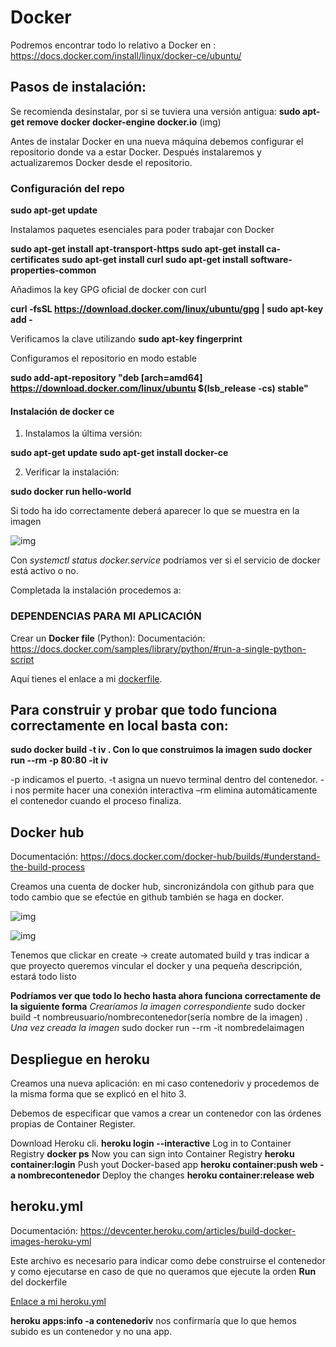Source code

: # Docker

Podremos encontrar todo lo relativo a Docker en : https://docs.docker.com/install/linux/docker-ce/ubuntu/

## Pasos de instalación:
Se recomienda desinstalar, por si se tuviera una versión antigua: **sudo apt-get remove docker docker-engine docker.io**
(img)

Antes de instalar Docker en una nueva máquina debemos configurar el repositorio donde va a estar Docker.
Después instalaremos y actualizaremos Docker desde el repositorio.

### Configuración del repo
**sudo apt-get update**

Instalamos paquetes esenciales para poder trabajar con Docker

**sudo apt-get install apt-transport-https
sudo apt-get install ca-certificates
sudo apt-get install curl
sudo apt-get install software-properties-common**

Añadimos la key GPG oficial de docker con curl

**curl -fsSL https://download.docker.com/linux/ubuntu/gpg | sudo apt-key add -**

Verificamos la clave utilizando
**sudo apt-key fingerprint**

Configuramos el repositorio en modo estable

**sudo add-apt-repository "deb [arch=amd64] https://download.docker.com/linux/ubuntu $(lsb_release -cs) stable"**


#### Instalación de docker ce

1. Instalamos la última versión:

**sudo apt-get update
sudo apt-get install docker-ce**

2. Verificar la instalación:

**sudo docker run hello-world**

Si todo ha ido correctamente deberá aparecer lo que se muestra en la imagen

![img]()

Con *systemctl status docker.service* podríamos ver si el servicio de docker está activo o no.


Completada la instalación procedemos a:

###  DEPENDENCIAS PARA MI APLICACIÓN

Crear un **Docker file** (Python):
Documentación: https://docs.docker.com/samples/library/python/#run-a-single-python-script

Aquí tienes  el enlace a mi [dockerfile]().

## Para construir y probar que todo funciona correctamente en local basta con:

**sudo docker build -t iv . Con lo que construimos la imagen
sudo docker run --rm -p 80:80 -it iv**


-p indicamos el puerto.
-t asigna un nuevo terminal dentro del contenedor.
-i nos permite hacer una conexión interactiva
–rm elimina automáticamente el contenedor cuando el proceso finaliza.

## Docker hub
Documentación:
https://docs.docker.com/docker-hub/builds/#understand-the-build-process

Creamos una cuenta de docker hub, sincronizándola con github para que todo cambio que se efectúe en github también se haga en docker.

![img]()


![img]()

Tenemos que clickar en create -> create automated build y tras indicar a que proyecto queremos vincular el docker y una pequeña descripción, estará todo listo

**Podríamos ver que todo lo hecho hasta ahora funciona correctamente de la siguiente forma**
*Crearíamos la imagen correspondiente*
sudo docker build -t nombreusuario/nombrecontenedor(sería nombre de la imagen) .
*Una vez creada la imagen*
sudo docker run --rm -it nombredelaimagen

## Despliegue en heroku
Creamos una nueva aplicación: en mi caso contenedoriv y procedemos de la misma forma que se explicó en el hito 3.

Debemos de especificar que vamos a crear un contenedor con las órdenes propias de Container Register.

Download Heroku cli.
**heroku login --interactive**
Log in to Container Registry
**docker ps**
Now you can sign into Container Registry
**heroku container:login**
Push yout Docker-based app
**heroku container:push web -a nombrecontenedor**
Deploy the changes
**heroku container:release web**

## heroku.yml
Documentación: https://devcenter.heroku.com/articles/build-docker-images-heroku-yml

Este archivo es necesario para indicar como debe construirse el contenedor y como ejecutarse en caso de que no queramos que ejecute la orden **Run** del dockerfile

[Enlace a mi heroku.yml]()


**heroku apps:info -a contenedoriv** nos confirmaría que lo que hemos subido es un contenedor y no una app.

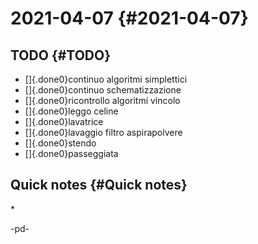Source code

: # 2021-04-07 {#2021-04-07}

## TODO {#TODO}

-   []{.done0}continuo algoritmi simplettici
-   []{.done0}continuo schematizzazione
-   []{.done0}ricontrollo algoritmi vincolo
-   []{.done0}leggo celine
-   []{.done0}lavatrice
-   []{.done0}lavaggio filtro aspirapolvere
-   []{.done0}stendo
-   []{.done0}passeggiata

## Quick notes {#Quick notes}

\*

-pd-
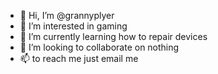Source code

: - 👋 Hi, I’m @grannyplyer
- 👀 I’m interested in gaming
- 🌱 I’m currently learning how to repair devices
- 💞️ I’m looking to collaborate on nothing
- 📫 to reach me just email me

<!---
grannyplyer/grannyplyer is a ✨ special ✨ repository because its `README.md` (this file) appears on your GitHub profile.
You can click the Preview link to take a look at your changes.
--->
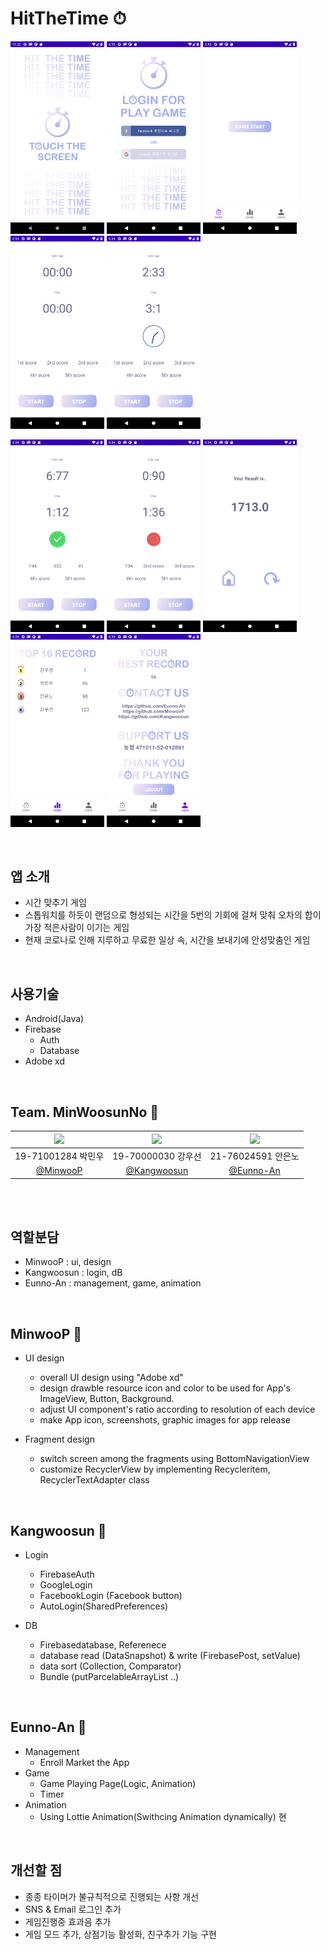 # HitTheTime ⏱

<img src="./images/Hitthetime_MainActivity.png" width="150"/> <img src="./images/Hitthetime_LoginActivity.png" width="150"/> <img src="./images/Hitthetime_GameFragment.png" width="150"/> <img src="./images/Hitthetime_GameStart.png" width="150"/> <img src="./images/Hitthetime_GameInside.png" width="150"/>

<img src="./images/Hitthetime_GameCorrect.png" width="150"/> <img src="./images/Hitthetime_GameWrong.png" width="150"/> <img src="./images/Hitthetime_GameResult.png" width="150"/> <img src="./images/Hitthetime_RankFragment.png" width="150"/> <img src="./images/Hitthetime_UserFragment.png" width="150"/>

<br>

## 앱 소개

- 시간 맞추기 게임
- 스톱워치를 하듯이 랜덤으로 형성되는 시간을 5번의 기회에 걸쳐 맞춰 오차의 합이 가장 적은사람이 이기는 게임
- 현재 코로나로 인해 지루하고 무료한 일상 속, 시간을 보내기에 안성맞춤인 게임

<br>

## 사용기술

- Android(Java)
- Firebase
  - Auth
  - Database
- Adobe xd

<br>

## Team. MinWoosunNo 🧸

|<img src="https://avatars3.githubusercontent.com/u/31370590?s=400&u=69c8ca79448ddcdb787ed5613f9c9cf5f7467995&v=4" width=300/>|<img src="https://avatars3.githubusercontent.com/u/29699207?s=460&u=9cb648ac080b2f5979e9194d56c25692ec224972&v=4" width=300/>|<img src="https://avatars3.githubusercontent.com/u/33450365?s=400&u=6687a66d2bb5bc347ece566d33cdda9d8f5a7657&v=4" width=300/>|
|:-:|:-:|:-:|
|19-71001284 박민우|19-70000030 강우선|21-76024591 안은노|
| [@MinwooP](https://github.com/MinwooP) | [@Kangwoosun](https://github.com/Kangwoosun) | [@Eunno-An](https://github.com/Eunno-An)

<br>

<br>

## 역할분담

 - MinwooP : ui, design
 - Kangwoosun : login, dB
 - Eunno-An : management, game, animation

<br>

## MinwooP 🦄

- UI design
  - overall UI design using "Adobe xd"
  - design drawble resource icon and color to be used for App's ImageView, Button, Background.
  - adjust UI component's ratio according to resolution of each device
  - make App icon, screenshots, graphic images for app release


- Fragment design
  - switch screen among the fragments using BottomNavigationView
  - customize RecyclerView by implementing Recycleritem, RecyclerTextAdapter class

<br>


## Kangwoosun 🦊


- Login
  - FirebaseAuth
  - GoogleLogin
  - FacebookLogin (Facebook button)
  - AutoLogin(SharedPreferences)


- DB
  - Firebasedatabase, Referenece
  - database read (DataSnapshot) & write (FirebasePost, setValue)
  - data sort (Collection, Comparator)
  - Bundle (putParcelableArrayList ..)

<br>

## Eunno-An 🐼


- Management
  - Enroll Market the App
- Game
  - Game Playing Page(Logic, Animation)
  - Timer
- Animation
  - Using Lottie Animation(Swithcing Animation dynamically)
현

<br>

## 개선할 점

 - 종종 타이머가 불규칙적으로 진행되는 사항 개선
 - SNS & Email 로그인 추가
 - 게임진행중 효과음 추가
 - 게임 모드 추가, 상점기능 활성화, 친구추가 기능 구현


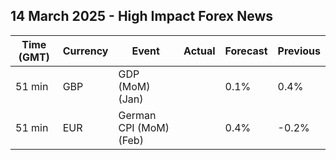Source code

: ## 14 March 2025 - High Impact Forex News

| Time (GMT) | Currency | Event | Actual | Forecast | Previous |
|------|----------|-------|--------|----------|----------|
| 51 min | GBP | GDP (MoM) (Jan) |  | 0.1% | 0.4% |
| 51 min | EUR | German CPI (MoM) (Feb) |  | 0.4% | -0.2% |
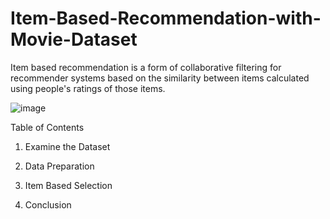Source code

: #  Item-Based-Recommendation-with-Movie-Dataset

Item based recommendation is a form of collaborative filtering for recommender systems based on the similarity between items calculated using people's ratings of those items.

![image](https://user-images.githubusercontent.com/124357663/229941873-4f504853-41da-4f91-9ded-20c51a8a18a2.png)


Table of Contents  
1. Examine the Dataset

2. Data Preparation

3. Item Based Selection

4. Conclusion
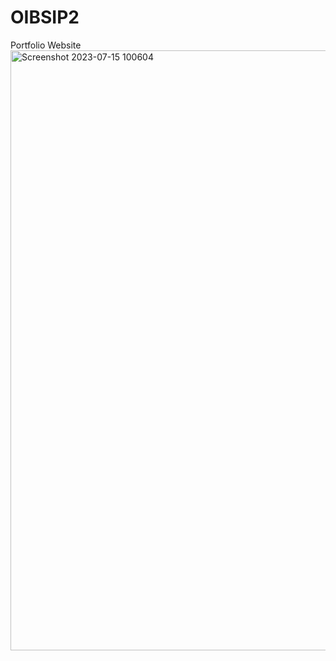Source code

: # OIBSIP2
Portfolio Website
<img width="960" alt="Screenshot 2023-07-15 100604" src="https://github.com/muskansultana/OIBSIP2/assets/89348626/eb3e8f88-5883-40e3-8bf4-cb6502951a76">

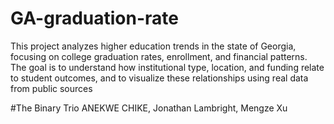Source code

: # GA-graduation-rate
This project analyzes higher education trends in the state of Georgia, focusing on college graduation rates, enrollment, and financial patterns. The goal is to understand how institutional type, location, and funding relate to student outcomes, and to visualize these relationships using real data from public sources

#The Binary Trio
ANEKWE CHIKE,  Jonathan Lambright,  Mengze Xu
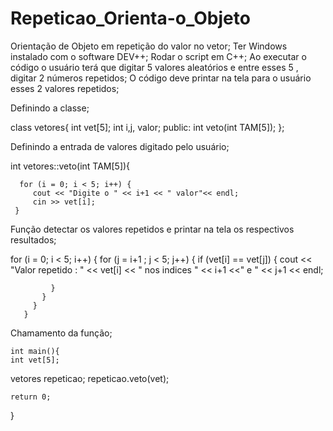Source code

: # Repeticao_Orienta-o_Objeto
Orientação de Objeto em repetição do valor no vetor;
Ter Windows instalado com o software DEV++; 
Rodar o script em C++;
Ao executar o código o usuário terá que digitar 5 valores aleatórios e entre esses 5 , digitar 2 números repetidos;
O código deve printar na tela para o usuário esses 2 valores repetidos;

Definindo a classe;
 
  class vetores{
  int vet[5]; 
  int i,j, valor;
    public: 
      int veto(int TAM[5]);
  };

Definindo a entrada de valores digitado pelo usuário;

  int vetores::veto(int TAM[5]){
  
      for (i = 0; i < 5; i++) {
         cout << "Digite o " << i+1 << " valor"<< endl;
         cin >> vet[i];
     }
     
Função detectar os valores repetidos e printar na tela os respectivos resultados;

  for (i = 0; i < 5; i++) {
          for (j = i+1 ; j < 5; j++) {
              if (vet[i] == vet[j]) {
                 cout << "Valor repetido : " << vet[i] << " nos indices " << i+1 <<" e " << j+1 << endl;
                
            
             }
           }
         }
       }
       
       
Chamamento da função;

    int main(){
    int vet[5];
   vetores repeticao;
   repeticao.veto(vet);
  

    return 0;
}
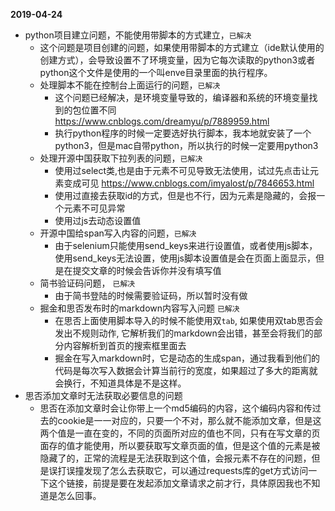 **2019-04-24**
- python项目建立问题，不能使用带脚本的方式建立，`已解决`
	- 这个问题是项目创建的问题，如果使用带脚本的方式建立（ide默认使用的创建方式），会导致设置不了环境变量，因为它每次读取的python3或者python这个文件是使用的一个叫enve目录里面的执行程序。
	- 处理脚本不能在控制台上面运行的问题，`已解决`
		- 这个问题已经解决，是环境变量导致的，编译器和系统的环境变量找到的包位置不同 https://www.cnblogs.com/dreamyu/p/7889959.html 
		- 执行python程序的时候一定要选好执行脚本，我本地就安装了一个python3，但是mac自带python，所以执行的时候一定要用python3
	- 处理开源中国获取下拉列表的问题，`已解决`
		- 使用过select类,也是由于元素不可见导致无法使用，试过先点击让元素变成可见  https://www.cnblogs.com/imyalost/p/7846653.html
		- 使用过直接去获取id的方式，但是也不行，因为元素是隐藏的，会报一个元素不可见异常
		- 使用过js去动态设置值
	- 开源中国给span写入内容的问题，`已解决`
		 - 由于selenium只能使用send_keys来进行设置值，或者使用js脚本，使用send_keys无法设置，使用js脚本设置值是会在页面上面显示，但是在提交文章的时候会告诉你并没有填写值
	- 简书验证码问题， `已解决`
		- 由于简书登陆的时候需要验证码，所以暂时没有做
	- 掘金和思否发布时的markdown内容写入问题 `已解决`
		- 在思否上面使用脚本导入的时候不能使用双`tab`, 如果使用双tab思否会发出不规则动作, 它解析我们的markdown会出错，甚至会将我们的部分内容解析到首页的搜索框里面去
		- 掘金在写入markdown时，它是动态的生成span，通过我看到他们的代码是每次写入数据会计算当前行的宽度，如果超过了多大的距离就会换行，不知道具体是不是这样。
- 思否添加文章时无法获取必要信息的问题
	-  思否在添加文章时会让你带上一个md5编码的内容，这个编码内容和传过去的cookie是一一对应的，只要一个不对，那么就不能添加文章，但是这两个值是一直在变的，不同的页面所对应的值也不同，只有在写文章的页面存的值才能使用，所以要获取写文章页面的值，但是这个值的元素是被隐藏了的，正常的流程是无法获取到这个值，会报元素不存在的问题，但是误打误撞发现了怎么去获取它，可以通过requests库的get方式访问一下这个链接，前提是要在发起添加文章请求之前才行，具体原因我也不知道是怎么回事。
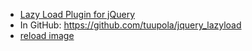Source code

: 

 - [Lazy Load Plugin for jQuery](http://www.appelsiini.net/projects/lazyload)
 - In GitHub: https://github.com/tuupola/jquery_lazyload
 - [reload image](http://www.appelsiini.net/2007/6/sequentially-preloading-images)
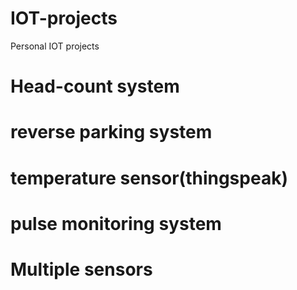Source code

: # IOT-projects

Personal IOT projects

# Head-count system
# reverse parking system
# temperature sensor(thingspeak)
# pulse monitoring system
# Multiple sensors
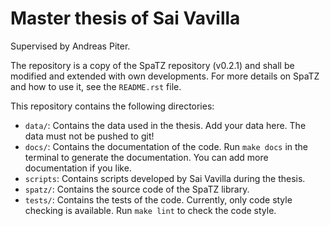 # Master thesis of Sai Vavilla

Supervised by Andreas Piter.

The repository is a copy of the SpaTZ repository (v0.2.1) and shall be modified and extended with own developments.
For more details on SpaTZ and how to use it, see the `README.rst` file.

This repository contains the following directories:

- `data/`: Contains the data used in the thesis. Add your data here. The data must not be pushed to git!
- `docs/`: Contains the documentation of the code. Run `make docs` in the terminal to generate the documentation. You can add more documentation if you like.
- `scripts`: Contains scripts developed by Sai Vavilla during the thesis.
- `spatz/`: Contains the source code of the SpaTZ library.
- `tests/`: Contains the tests of the code. Currently, only code style checking is available. Run `make lint` to check the code style.

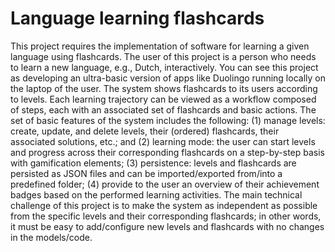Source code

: # Language learning flashcards
This project requires the implementation of software for
learning a given language using flashcards. The user of this project is a person who needs to
learn a new language, e.g., Dutch, interactively. You can see this project as developing an
ultra-basic version of apps like Duolingo running locally on the laptop of the user. The system
shows flashcards to its users according to levels. Each learning trajectory can be viewed as a
workflow composed of steps, each with an associated set of flashcards and basic actions. The
set of basic features of the system includes the following: (1) manage levels: create, update,
and delete levels, their (ordered) flashcards, their associated solutions, etc.; and (2) learning
mode: the user can start levels and progress across their corresponding flashcards on a
step-by-step basis with gamification elements; (3) persistence: levels and flashcards are
persisted as JSON files and can be imported/exported from/into a predefined folder; (4) provide
to the user an overview of their achievement badges based on the performed learning activities.
The main technical challenge of this project is to make the system as independent as
possible from the specific levels and their corresponding flashcards; in other words, it must be
easy to add/configure new levels and flashcards with no changes in the models/code. 
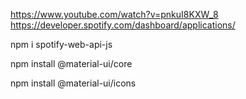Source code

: https://www.youtube.com/watch?v=pnkuI8KXW_8
https://developer.spotify.com/dashboard/applications/

npm i spotify-web-api-js

npm install @material-ui/core

npm install @material-ui/icons

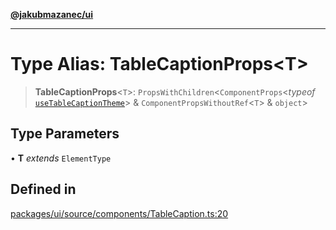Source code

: [**@jakubmazanec/ui**](../README.md)

---

# Type Alias: TableCaptionProps\<T\>

> **TableCaptionProps**\<`T`\>: `PropsWithChildren`\<`ComponentProps`\<_typeof_
> [`useTableCaptionTheme`](../functions/useTableCaptionTheme.md)\> &
> `ComponentPropsWithoutRef`\<`T`\> & `object`\>

## Type Parameters

• **T** _extends_ `ElementType`

## Defined in

[packages/ui/source/components/TableCaption.ts:20](https://github.com/jakubmazanec/tools/blob/0633c96618f3c6692ade528aee0f27ac091468a5/packages/ui/source/components/TableCaption.ts#L20)
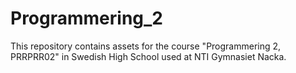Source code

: # Programmering_2
This repository contains assets for the course "Programmering 2, PRRPRR02" in Swedish High School used at NTI Gymnasiet Nacka.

___

(ACTIVITY):
Within the data above, find the lines that contain the word "like" and copy each of them.

(RESPONSE TO THIS EXERCISE):
- `docs/`: Contains the documentation of the code. Run `make docs` in the terminal to generate the documentation. You can add more documentation if you like.
ultra-basic version of apps like Duolingo running locally on the laptop of the user. The system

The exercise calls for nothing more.